Good luck. We need more non-programmers to learn to code. Not for coding's sake. Most of them won't become developers. But it allows academics from all kinds of disciplines to teach their students advanced stuff. I see programming just like most students independent of the major must take Calculus 101 or Statistics 101.
Subscribe to my channel https://www.youtube.com/user/webartifex if you are interested in more Python applications in the field of business administration. I am new to YouTube and will post at most 2 meaningful videos a month. No monetization, no hidden product placements.
The plotting tools I would actually consider in an "Intro to Data Science" course, not in an "Intro to Programming".
I started to write a library implementing Gilbert Strang's Linear Algebra book assuming nothing but core Python.

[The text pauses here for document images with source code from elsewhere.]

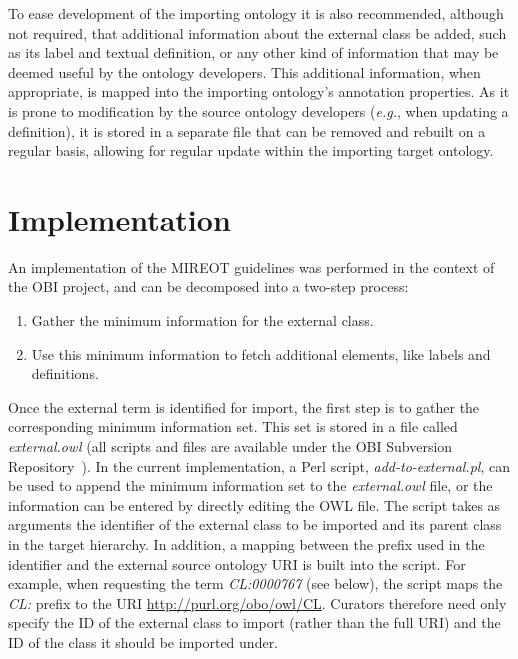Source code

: \documentclass{ao2e}%
\begin{document}
To ease development of the importing ontology it is also recommended, although not required, that additional information about the external class be added, such as its label and textual definition, or any other kind of information that may be deemed useful by the ontology developers.
This additional information, when appropriate, is mapped into the importing ontology's annotation properties. As it is prone to modification by the source ontology developers (\textit{e.g.}, when updating a definition), it is stored in a separate file that can be removed and rebuilt on a regular basis, allowing for regular update within the importing target ontology. %


\section{Implementation}

An implementation of the \ac{MIREOT} guidelines was performed in the context of the \ac{OBI} project, and can be decomposed into a two-step process:

\begin{enumerate}
\item Gather the minimum information for the external class.
\item Use this minimum information to fetch additional elements, like labels and definitions.
\end{enumerate}

Once the external term is identified for import, the first step is to gather the corresponding minimum information set.
This set is stored in a file called \emph{external.owl} (all scripts and files are available under the \ac{OBI} Subversion Repository~\cite{OBIScripts}).
In the current implementation, a Perl script, \emph{add-to-external.pl}, can be used to append the minimum information set to the \emph{external.owl} file, or the information can be entered by directly editing the OWL file. %
The script takes as arguments the identifier of the external class to be imported and its parent class in the target hierarchy.
In addition, a mapping between the prefix used in the identifier and the external source ontology URI is built into the script. For example, when requesting the term \textit{CL:0000767} (see below), the script maps the \textit{CL:} prefix to the URI \url{http://purl.org/obo/owl/CL}.
Curators therefore need only specify the ID of the external class to import (rather than the full URI) and the ID of the class it should be imported under.
\end{document}
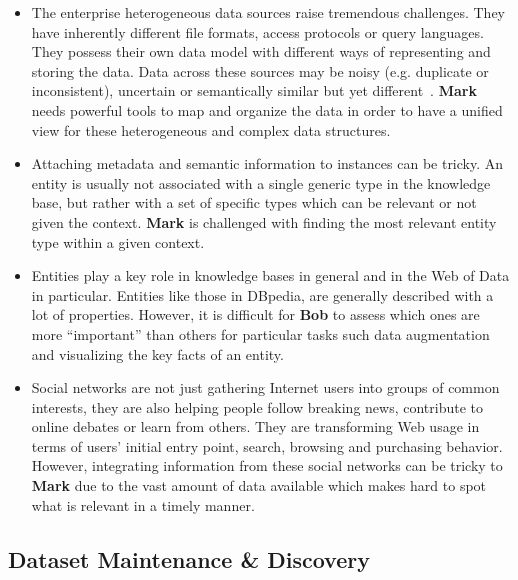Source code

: \begin{itemize}
	\item The enterprise heterogeneous data sources raise tremendous challenges. They have inherently different file formats, access protocols or query languages. They possess their own data model with different ways of representing and storing the data. Data across these sources may be noisy (e.g. duplicate or inconsistent), uncertain or semantically similar but yet different~\cite{Avitha:EuroJorunal:11}. \textbf{Mark} needs powerful tools to map and organize the data in order to have a unified view for these heterogeneous and complex data structures.
	\item Attaching metadata and semantic information to instances can be tricky. An entity is usually not associated with a single generic type in the knowledge base, but rather with a set of specific types which can be relevant or not given the context. \textbf{Mark} is challenged with finding the most relevant entity type within a given context.
	\item Entities play a key role in knowledge bases in general and in the Web of Data in particular. Entities like those in DBpedia, are generally described with a lot of properties. However, it is difficult for \textbf{Bob} to assess which ones are more ``important'' than others for particular tasks such data augmentation and visualizing the key facts of an entity.
	\item Social networks are not just gathering Internet users into groups of common interests, they are also helping people follow breaking news, contribute to online debates or learn from others. They are transforming Web usage in terms of users' initial entry point, search, browsing and purchasing behavior. However, integrating information from these social networks can be tricky to \textbf{Mark} due to the vast amount of data available which makes hard to spot what is relevant in a timely manner.
\end{itemize}

\subsection{Dataset Maintenance \& Discovery}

What inspired me to do that was reading Philip N. Klein's book "Coding the Matrix". I thought writing a LA library for fun and study purposes makes sense if you want to go on and study data science. However, that project is not yet ready to be published. Would that be what you are looking for?
I introduce the idea of a type right in chapter 1 because of exactly the argument you make.
As Python is really more about the behavior of objects and not so much their type, I introduce these already from chapter 4 onward, for example, iterable vs. container, and many more. I actually would say that this is the essence of any dynamic language (duck typing).
"and how to read the python documentation" -> that is an important point you raise!!! I found that beginners have real trouble reading the docs because they are screening for words like "list" instead of "iterable". However, as I teach abstract behaviors early, they actually understand the docs.
"like using .format() instead of fStrings" -> I mention .format() but mainly use f-strings and tell the students right away that they are both faster and easier to read and that they should default to them.
I hope there are no companies that hire a "data scientist" that only speaks HTML :)
The course aims at students of business administration. What do they usually do? Maximize some profit function. So, my background is really more traditional Operations Research.
Pandas and numpy & friends will be in Chapter 9 that I had not yet time to finish (the semester runs until end of April and is currently at Chapter 5).
Furthermore, it is a programming (!) course, not (!) a data science course.
Please define data science to me. Is it "only" curve fitting to you? Or also optimization (e.g., in logistics)? Then, dynamic programming (and because of that recursion) is super important.
I rely on Jupyter notebooks mainly because it is a course for people with absolutely no prior experience that also do not major in CS.
.py files are actually explained in Chapter 2 and will be used in a follow-up course.
Agree. I actually found that I set up a Postgres instance to put the data of an object and use pandas only via sqlalchemy. Most of the stuff pandas does, can be achieved a lot more efficient if done right in a real database.
I also agree about the algorithms part. For my research, I look into vehicle routing problems a lot and there is no sklearn for that or something alike. Maybe an idea for a future project.
An experienced data scientist with deep knowledge in the topics you mention easily replaces 10 of those "candidates". I feel the best way to train more serious programmers and data scientists is to teach kids to program earlier in high school. Maybe make it mandatory just as math is today. Then, a lot more students may choose CS or math as a major in college.